Cellular unjamming is the collective fluidization of cell motion and has been linked to many biological processes, including development, wound repair, and tumor growth. In tumor growth, the uncontrolled proliferation of cancer cells in a confined space generates mechanical compressive stress. However, because multiple cellular and molecular mechanisms may be operating simultaneously, the role of compressive stress in unjamming transitions during cancer progression remains unknown. Here, we investigate which mechanism dominates in a dense, mechanically stressed monolayer. We find that long-term mechanical compression triggers cell arrest in benign epithelial cells and enhances cancer cell migration in transitions correlated with cell shape, leading us to examine the contributions of cell-cell adhesion and substrate traction in unjamming transitions. We show that cadherin-mediated cell-cell adhesion regulates differential cellular responses to compressive stress and is an important driver of unjamming in stressed monolayers. Importantly, compressive stress does not induce the epithelial-mesenchymal transition in unjammed cells. Furthermore, traction force microscopy reveals the attenuation of traction stresses in compressed cells within the bulk monolayer regardless of cell type and motility. As traction within the bulk monolayer decreases with compressive pressure, cancer cells at the leading edge of the cell layer exhibit sustained traction under compression. Together, strengthened intercellular adhesion and attenuation of traction forces within the bulk cell sheet under compression lead to fluidization of the cell layer and may impact collective cell motion in tumor development and breast cancer progression.

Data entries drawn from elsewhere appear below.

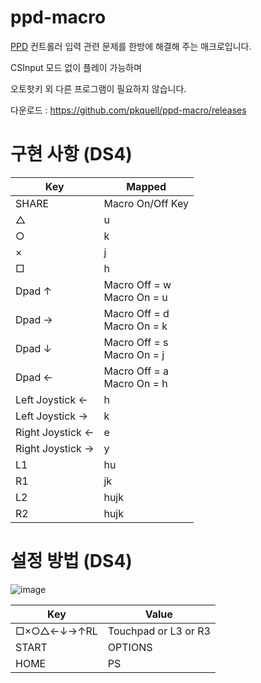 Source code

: # ppd-macro

[PPD](https://projectdxxx.me/) 컨트롤러 입력 관련 문제를 한방에 해결해 주는 매크로입니다.

CSInput 모드 없이 플레이 가능하며

오토핫키 외 다른 프로그램이 필요하지 않습니다.

다운로드 : https://github.com/pkquell/ppd-macro/releases

# 구현 사항 (DS4)

| Key | Mapped |
| - | - |
| SHARE | Macro On/Off Key |
| △ | u |
| ○ | k |
| × | j |
| □ | h |
| Dpad ↑ | Macro Off = w<br>Macro On = u |
| Dpad → | Macro Off = d<br>Macro On = k |
| Dpad ↓ | Macro Off = s<br>Macro On = j |
| Dpad ← | Macro Off = a<br>Macro On = h |
| Left Joystick ← | h |
| Left Joystick → | k |
| Right Joystick ← | e |
| Right Joystick → | y |
| L1 | hu |
| R1 | jk |
| L2 | hujk |
| R2 | hujk |

# 설정 방법 (DS4)

![image](https://user-images.githubusercontent.com/25803226/171390016-a78b09ef-9f7f-43f8-94f1-6edc4339f56b.png)

| Key | Value |
| - | - |
| □×○△←↓→↑RL | Touchpad or L3 or R3 |
| START | OPTIONS |
| HOME | PS |
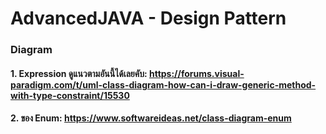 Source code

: # AdvancedJAVA - Design Pattern
 
### Diagram
#### 1. Expression<T> ดูแนวตามอันนี้ได้เลยคับ: https://forums.visual-paradigm.com/t/uml-class-diagram-how-can-i-draw-generic-method-with-type-constraint/15530
#### 2. ของ Enum: https://www.softwareideas.net/class-diagram-enum
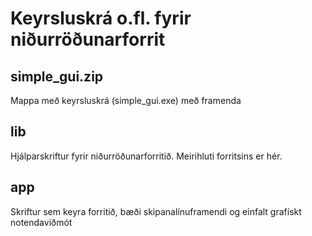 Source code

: # Keyrsluskrá o.fl. fyrir niðurröðunarforrit


## simple_gui.zip

Mappa með keyrsluskrá (simple_gui.exe) með framenda

## lib

Hjálparskriftur fyrir niðurröðunarforritið. Meirihluti forritsins er hér.

## app

Skriftur sem keyra forritið, bæði skipanalínuframendi og einfalt grafískt notendaviðmót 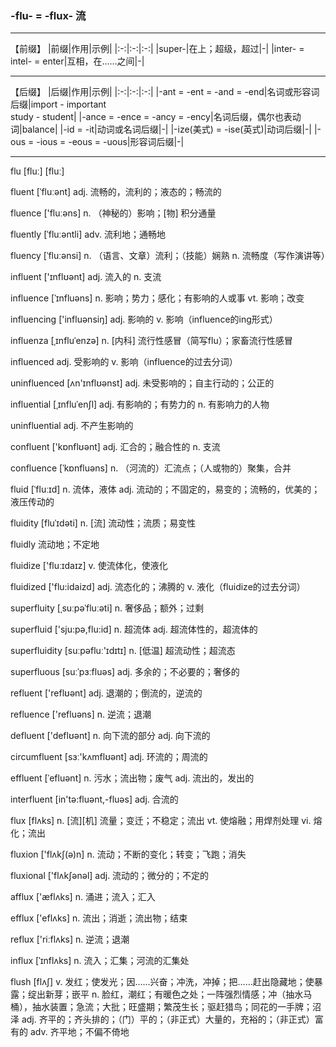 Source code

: ### -flu- = -flux- 流
- - -
【前缀】
|前缀|作用|示例|
|:-:|:-:|:-:|
|super-|在上；超级，超过|-|
|inter- = intel- = enter|互相，在……之间|-|
- - -
【后缀】
|后缀|作用|示例|
|:-:|:-:|:-:|
|-ant = -ent = -and = -end|名词或形容词后缀|import - important<br>study - student|
|-ance = -ence = -ancy = -ency|名词后缀，偶尔也表动词|balance|
|-id = -it|动词或名词后缀|-|
|-ize(美式) = -ise(英式)|动词后缀|-|
|-ous = -ious = -eous = -uous|形容词后缀|-|
- - -

flu [fluː]  [fluː]

fluent [ˈfluːənt] adj. 流畅的，流利的；液态的；畅流的

fluence ['fluːəns] n. （神秘的）影响；[物] 积分通量

fluently [ˈfluːəntli] adv. 流利地；通畅地

fluency [ˈfluːənsi] n. （语言、文章）流利；（技能）娴熟 n. 流畅度（写作演讲等）

influent ['ɪnflʊənt] adj. 流入的 n. 支流

influence [ˈɪnfluəns] n. 影响；势力；感化；有影响的人或事 vt. 影响；改变

influencing ['influənsiŋ] adj. 影响的 v. 影响（influence的ing形式）

influenza [ˌɪnfluˈenzə] n. [内科] 流行性感冒（简写flu）；家畜流行性感冒

influenced adj. 受影响的 v. 影响（influence的过去分词）

uninfluenced [ʌn'ɪnflʊənst] adj. 未受影响的；自主行动的；公正的

influential [ˌɪnfluˈenʃl] adj. 有影响的；有势力的 n. 有影响力的人物

uninfluential adj. 不产生影响的

confluent ['kɒnflʊənt] adj. 汇合的；融合性的 n. 支流

confluence [ˈkɒnfluəns] n. （河流的）汇流点；（人或物的）聚集，合并

fluid [ˈfluːɪd] n. 流体，液体 adj. 流动的；不固定的，易变的；流畅的，优美的；液压传动的

fluidity [fluˈɪdəti] n. [流] 流动性；流质；易变性

fluidly 流动地；不定地

fluidize ['fluːɪdaɪz] v. 使流体化，使液化

fluidized ['flu:idaizd] adj. 流态化的；沸腾的 v. 液化（fluidize的过去分词）

superfluity [ˌsuːpəˈfluːəti] n. 奢侈品；额外；过剩

superfluid ['sju:pə,flu:id] n. 超流体 adj. 超流体性的，超流体的

superfluidity [suːpəfluː'ɪdɪtɪ] n. [低温] 超流动性；超流态

superfluous [suːˈpɜːfluəs] adj. 多余的；不必要的；奢侈的

refluent ['reflʊənt] adj. 退潮的；倒流的，逆流的

refluence ['refluəns] n. 逆流；退潮

defluent ['deflʊənt] n. 向下流的部分 adj. 向下流的

circumfluent [sɜː'kʌmflʊənt] adj. 环流的；周流的

effluent [ˈefluənt] n. 污水；流出物；废气 adj. 流出的，发出的

interfluent [in'tə:fluənt,-fluəs] adj. 合流的

flux [flʌks] n. [流][机] 流量；变迁；不稳定；流出 vt. 使熔融；用焊剂处理 vi. 熔化；流出

fluxion ['flʌkʃ(ə)n] n. 流动；不断的变化；转变；飞跑；消失

fluxional ['flʌkʃənəl] adj. 流动的；微分的；不定的

afflux ['æflʌks] n. 涌进；流入；汇入

efflux ['eflʌks] n. 流出；消逝；流出物；结束

reflux ['riːflʌks] n. 逆流；退潮

influx [ˈɪnflʌks] n. 流入；汇集；河流的汇集处

flush [flʌʃ] v. 发红；使发光；因……兴奋；冲洗，冲掉；把……赶出隐藏地；使暴露；绽出新芽；嵌平 n. 脸红，潮红；有暖色之处；一阵强烈情感；冲（抽水马桶），抽水装置；急流；大批；旺盛期；繁茂生长；驱赶猎鸟；同花的一手牌；沼泽 adj. 齐平的；齐头排的；（门）平的；（非正式）大量的，充裕的；（非正式）富有的 adv. 齐平地；不偏不倚地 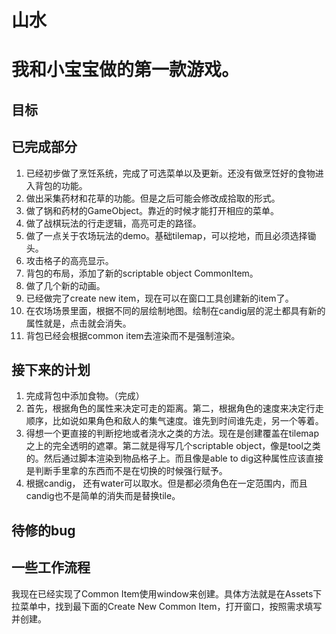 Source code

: ﻿# 山水

# 我和小宝宝做的第一款游戏。

## 目标

## 已完成部分
1. 已经初步做了烹饪系统，完成了可选菜单以及更新。还没有做烹饪好的食物进入背包的功能。
2. 做出采集药材和花草的功能。但是之后可能会修改成拾取的形式。
3. 做了锅和药材的GameObject。靠近的时候才能打开相应的菜单。
4. 做了战棋玩法的行走逻辑，高亮可走的路径。
5. 做了一点关于农场玩法的demo。基础tilemap，可以挖地，而且必须选择锄头。
6. 攻击格子的高亮显示。
7. 背包的布局，添加了新的scriptable object CommonItem。
8. 做了几个新的动画。
9. 已经做完了create new item，现在可以在窗口工具创建新的item了。
10. 在农场场景里面，根据不同的层绘制地图。绘制在candig层的泥土都具有新的属性就是，点击就会消失。
11. 背包已经会根据common item去渲染而不是强制渲染。
## 接下来的计划
1. 完成背包中添加食物。（完成）
2. 首先，根据角色的属性来决定可走的距离。第二，根据角色的速度来决定行走顺序，比如说如果角色和敌人的集气速度。谁先到时间谁先走，另一个等着。
3. 得想一个更直接的判断挖地或者浇水之类的方法。现在是创建覆盖在tilemap之上的完全透明的遮罩。第二就是得写几个scriptable object，像是tool之类的。然后通过脚本渲染到物品格子上。而且像是able to dig这种属性应该直接是判断手里拿的东西而不是在切换的时候强行赋予。
4. 根据candig， 还有water可以取水。但是都必须角色在一定范围内，而且candig也不是简单的消失而是替换tile。

## 待修的bug


## 一些工作流程
我现在已经实现了Common Item使用window来创建。具体方法就是在Assets下拉菜单中，找到最下面的Create New Common Item，打开窗口，按照需求填写并创建。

Keywords: cell shape; cell–cell adhesion; collective migration; traction force microscopy; unjamming transition.

FIGURE 1

Compressive stress inhibits migration in MCF10A cells and enhances migration in 4T1 cells. (A) Representative fluorescence images of MCF10A and 4T1 wound areas at the indicated time points post-wound with and without compression. Cell nuclei are labeled with Hoechst 33342. Lines are scratched on each well using a p-200 pipette tip and cell migration is captured by fluorescence microscopy at 30-min time intervals for 16 h post-wound. Cell edges used to calculate wound area are outlined by white dashed lines. Scale bars, 200 µm. (B) Heat maps show spatiotemporal evolution of the velocity for control and compressed cells. (C) Quantification of wound area (between white dashed cell edges) for each cell type and compressive pressure. Mean wound area at each time point is plotted from three independent replicates with the individual experiments plotted as thin lines.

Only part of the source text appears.